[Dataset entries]
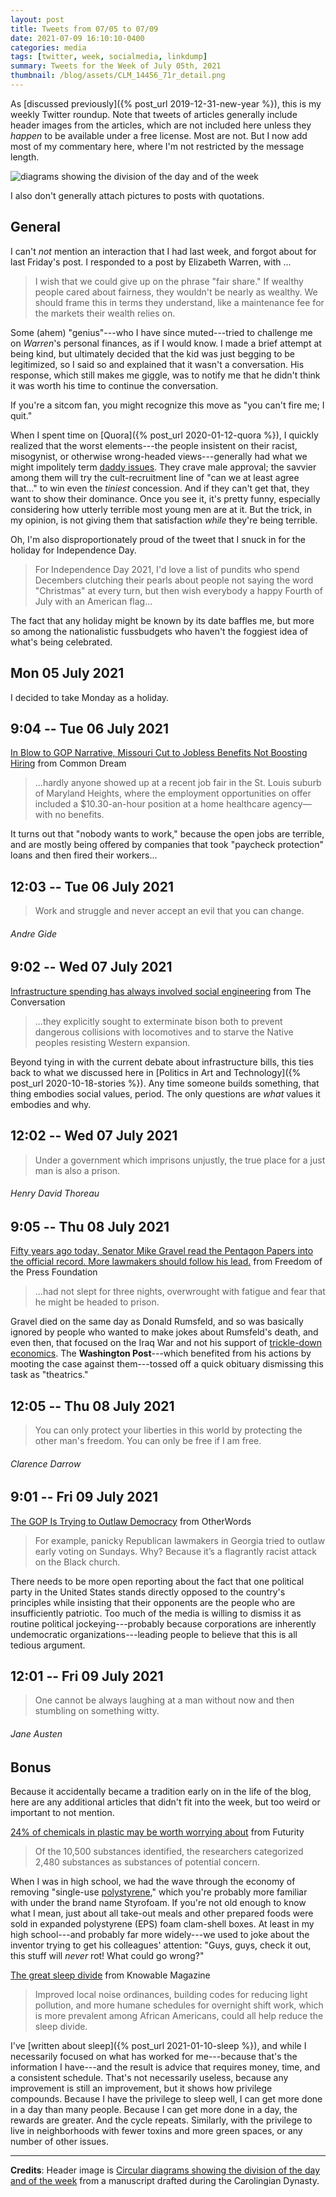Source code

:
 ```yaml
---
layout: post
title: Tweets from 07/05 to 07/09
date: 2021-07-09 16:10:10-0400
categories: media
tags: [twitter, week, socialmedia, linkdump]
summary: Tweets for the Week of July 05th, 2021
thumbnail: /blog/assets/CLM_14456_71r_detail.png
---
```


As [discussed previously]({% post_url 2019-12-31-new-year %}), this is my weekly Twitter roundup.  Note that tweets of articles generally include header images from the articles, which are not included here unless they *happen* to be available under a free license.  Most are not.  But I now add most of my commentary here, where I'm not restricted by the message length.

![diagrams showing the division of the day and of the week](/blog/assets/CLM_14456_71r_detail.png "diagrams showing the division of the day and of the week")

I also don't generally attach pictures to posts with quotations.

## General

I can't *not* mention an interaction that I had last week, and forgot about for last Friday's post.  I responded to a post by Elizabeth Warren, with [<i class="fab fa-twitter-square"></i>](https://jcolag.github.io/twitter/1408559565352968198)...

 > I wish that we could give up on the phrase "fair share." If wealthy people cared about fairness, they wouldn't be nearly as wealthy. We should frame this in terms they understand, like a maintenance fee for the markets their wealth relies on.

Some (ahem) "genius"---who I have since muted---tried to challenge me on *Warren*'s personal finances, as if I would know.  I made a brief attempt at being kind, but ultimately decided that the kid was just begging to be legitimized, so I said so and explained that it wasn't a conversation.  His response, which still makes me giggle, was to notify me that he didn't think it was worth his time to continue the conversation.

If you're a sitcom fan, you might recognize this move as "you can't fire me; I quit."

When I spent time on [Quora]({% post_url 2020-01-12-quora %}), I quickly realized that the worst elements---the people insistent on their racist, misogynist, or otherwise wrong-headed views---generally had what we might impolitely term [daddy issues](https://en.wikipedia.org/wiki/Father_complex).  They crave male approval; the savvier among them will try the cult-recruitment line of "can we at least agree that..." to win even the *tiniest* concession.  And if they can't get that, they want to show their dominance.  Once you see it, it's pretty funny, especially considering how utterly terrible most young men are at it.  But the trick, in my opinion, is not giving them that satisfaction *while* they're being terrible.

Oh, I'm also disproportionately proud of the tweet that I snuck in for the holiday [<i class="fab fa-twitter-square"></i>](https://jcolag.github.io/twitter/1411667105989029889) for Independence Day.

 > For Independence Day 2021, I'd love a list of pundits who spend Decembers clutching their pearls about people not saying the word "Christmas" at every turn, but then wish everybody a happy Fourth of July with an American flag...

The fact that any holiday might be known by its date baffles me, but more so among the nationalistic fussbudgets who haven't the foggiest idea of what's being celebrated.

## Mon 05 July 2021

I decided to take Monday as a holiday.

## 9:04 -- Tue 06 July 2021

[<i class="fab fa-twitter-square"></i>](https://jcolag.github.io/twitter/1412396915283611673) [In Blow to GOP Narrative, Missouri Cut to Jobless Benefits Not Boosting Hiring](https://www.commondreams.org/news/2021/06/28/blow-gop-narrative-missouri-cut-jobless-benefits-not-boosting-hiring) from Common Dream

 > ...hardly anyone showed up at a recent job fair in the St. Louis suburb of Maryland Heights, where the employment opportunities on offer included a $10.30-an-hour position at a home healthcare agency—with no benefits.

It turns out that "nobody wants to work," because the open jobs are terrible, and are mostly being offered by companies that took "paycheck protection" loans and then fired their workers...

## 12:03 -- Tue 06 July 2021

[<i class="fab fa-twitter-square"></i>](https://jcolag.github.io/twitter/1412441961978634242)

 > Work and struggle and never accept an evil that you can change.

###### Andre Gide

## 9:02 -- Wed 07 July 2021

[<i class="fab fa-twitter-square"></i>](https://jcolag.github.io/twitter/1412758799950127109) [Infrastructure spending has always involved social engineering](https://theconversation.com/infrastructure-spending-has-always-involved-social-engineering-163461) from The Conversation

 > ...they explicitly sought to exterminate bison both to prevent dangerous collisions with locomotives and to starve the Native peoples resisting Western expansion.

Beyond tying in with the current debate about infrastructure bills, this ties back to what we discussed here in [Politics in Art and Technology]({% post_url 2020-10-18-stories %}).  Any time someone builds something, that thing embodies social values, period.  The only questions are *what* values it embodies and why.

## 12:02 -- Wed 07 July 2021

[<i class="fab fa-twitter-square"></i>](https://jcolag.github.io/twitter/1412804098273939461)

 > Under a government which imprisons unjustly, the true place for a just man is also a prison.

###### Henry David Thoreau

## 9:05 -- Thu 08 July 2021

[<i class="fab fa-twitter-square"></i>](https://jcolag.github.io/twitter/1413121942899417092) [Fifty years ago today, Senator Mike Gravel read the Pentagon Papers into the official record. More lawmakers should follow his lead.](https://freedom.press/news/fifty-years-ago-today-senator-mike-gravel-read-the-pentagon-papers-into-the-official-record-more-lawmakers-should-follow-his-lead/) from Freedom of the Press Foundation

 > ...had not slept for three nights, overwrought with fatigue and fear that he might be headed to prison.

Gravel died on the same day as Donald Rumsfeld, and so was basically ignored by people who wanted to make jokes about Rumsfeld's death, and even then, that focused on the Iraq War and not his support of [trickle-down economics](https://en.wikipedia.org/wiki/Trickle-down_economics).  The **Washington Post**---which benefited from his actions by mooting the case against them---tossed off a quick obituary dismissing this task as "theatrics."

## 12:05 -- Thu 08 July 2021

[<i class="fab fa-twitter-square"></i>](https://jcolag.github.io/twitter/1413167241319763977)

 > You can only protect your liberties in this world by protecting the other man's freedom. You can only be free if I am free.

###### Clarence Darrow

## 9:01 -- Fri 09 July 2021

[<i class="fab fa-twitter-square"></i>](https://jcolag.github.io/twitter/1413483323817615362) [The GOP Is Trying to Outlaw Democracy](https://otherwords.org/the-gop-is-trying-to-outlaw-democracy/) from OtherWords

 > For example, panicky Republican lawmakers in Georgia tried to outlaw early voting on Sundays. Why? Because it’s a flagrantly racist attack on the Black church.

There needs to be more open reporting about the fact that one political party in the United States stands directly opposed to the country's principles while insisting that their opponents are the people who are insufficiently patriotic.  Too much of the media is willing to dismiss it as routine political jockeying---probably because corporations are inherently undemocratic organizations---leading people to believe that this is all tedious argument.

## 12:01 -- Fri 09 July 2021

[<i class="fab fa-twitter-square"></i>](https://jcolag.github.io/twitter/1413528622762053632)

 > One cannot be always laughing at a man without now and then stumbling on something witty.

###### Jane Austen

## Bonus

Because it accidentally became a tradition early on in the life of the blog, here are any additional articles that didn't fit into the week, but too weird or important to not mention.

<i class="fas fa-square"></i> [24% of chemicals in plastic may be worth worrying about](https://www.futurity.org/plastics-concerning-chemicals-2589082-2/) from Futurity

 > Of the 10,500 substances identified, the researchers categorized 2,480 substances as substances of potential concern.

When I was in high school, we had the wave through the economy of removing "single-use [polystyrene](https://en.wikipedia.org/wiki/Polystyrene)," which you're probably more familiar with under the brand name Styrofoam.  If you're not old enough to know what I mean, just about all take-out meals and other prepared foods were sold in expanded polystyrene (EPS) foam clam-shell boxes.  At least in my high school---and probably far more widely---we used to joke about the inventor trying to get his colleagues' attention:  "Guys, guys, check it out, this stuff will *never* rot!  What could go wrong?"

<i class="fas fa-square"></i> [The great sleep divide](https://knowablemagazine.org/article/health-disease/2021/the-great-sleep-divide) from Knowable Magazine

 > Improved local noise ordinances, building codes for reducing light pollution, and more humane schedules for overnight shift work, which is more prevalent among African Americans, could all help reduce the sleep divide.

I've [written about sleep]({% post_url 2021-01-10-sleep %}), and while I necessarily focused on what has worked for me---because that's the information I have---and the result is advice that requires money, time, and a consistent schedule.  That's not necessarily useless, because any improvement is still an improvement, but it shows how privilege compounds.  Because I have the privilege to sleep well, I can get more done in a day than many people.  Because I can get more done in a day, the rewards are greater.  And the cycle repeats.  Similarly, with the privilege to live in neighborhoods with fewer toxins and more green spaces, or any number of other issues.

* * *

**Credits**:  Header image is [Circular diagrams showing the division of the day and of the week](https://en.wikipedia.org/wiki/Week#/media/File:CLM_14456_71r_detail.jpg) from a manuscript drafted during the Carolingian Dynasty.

Instructions for the task: Extract every line above containing the word "decided".

Task response:
Some (ahem) "genius"---who I have since muted---tried to challenge me on *Warren*'s personal finances, as if I would know.  I made a brief attempt at being kind, but ultimately decided that the kid was just begging to be legitimized, so I said so and explained that it wasn't a conversation.  His response, which still makes me giggle, was to notify me that he didn't think it was worth his time to continue the conversation.
I decided to take Monday as a holiday.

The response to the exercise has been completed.